El fondo se caracteriza por un cielo nocturno de tonos azules profundos, salpicado de pequeñas formas luminosas que podrían interpretarse como estrellas o símbolos celestiales. Estos elementos refuerzan la idea de una conexión entre lo terrenal y lo divino, entre el mundo visible y un reino espiritual más amplio.
La paleta cromática es predominantemente fría, con tonos azules y blancos que evocan serenidad, pureza y trascendencia. Sin embargo, los toques rojizos en la plataforma rocosa introducen una nota de calidez y vitalidad, sugiriendo una conexión con la tierra y la naturaleza.

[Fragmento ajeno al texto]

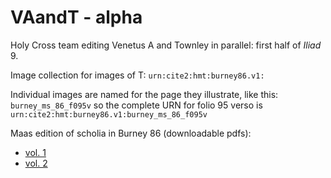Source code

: # VAandT - alpha

Holy Cross team editing Venetus A and Townley in parallel:  first half of *Iliad* 9.


Image collection for images of T: 
`urn:cite2:hmt:burney86.v1:`

Individual images are named for the page they illustrate, like this: `burney_ms_86_f095v` so the complete URN for folio 95 verso is `urn:cite2:hmt:burney86.v1:burney_ms_86_f095v`


Maas edition of scholia in Burney 86 (downloadable pdfs):

-  [vol. 1](http://www.homermultitext.org/pd-pdfs/Maass1888a.pdf)
-  [vol. 2](http://www.homermultitext.org/pd-pdfs/Maass1888b.pdf)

Subtextualmente, esta obra parece explorar temas relacionados con la maternidad, la divinidad femenina, la espiritualidad y la relación entre el ser humano y lo trascendente. La figura central podría interpretarse como un arquetipo de la Madre Tierra o una representación simbólica del alma universal. Las figuras humanas en la base sugieren la búsqueda humana de significado y conexión con algo más grande que uno mismo. En general, la pintura transmite una sensación de paz, contemplación y reverencia ante el misterio de la existencia.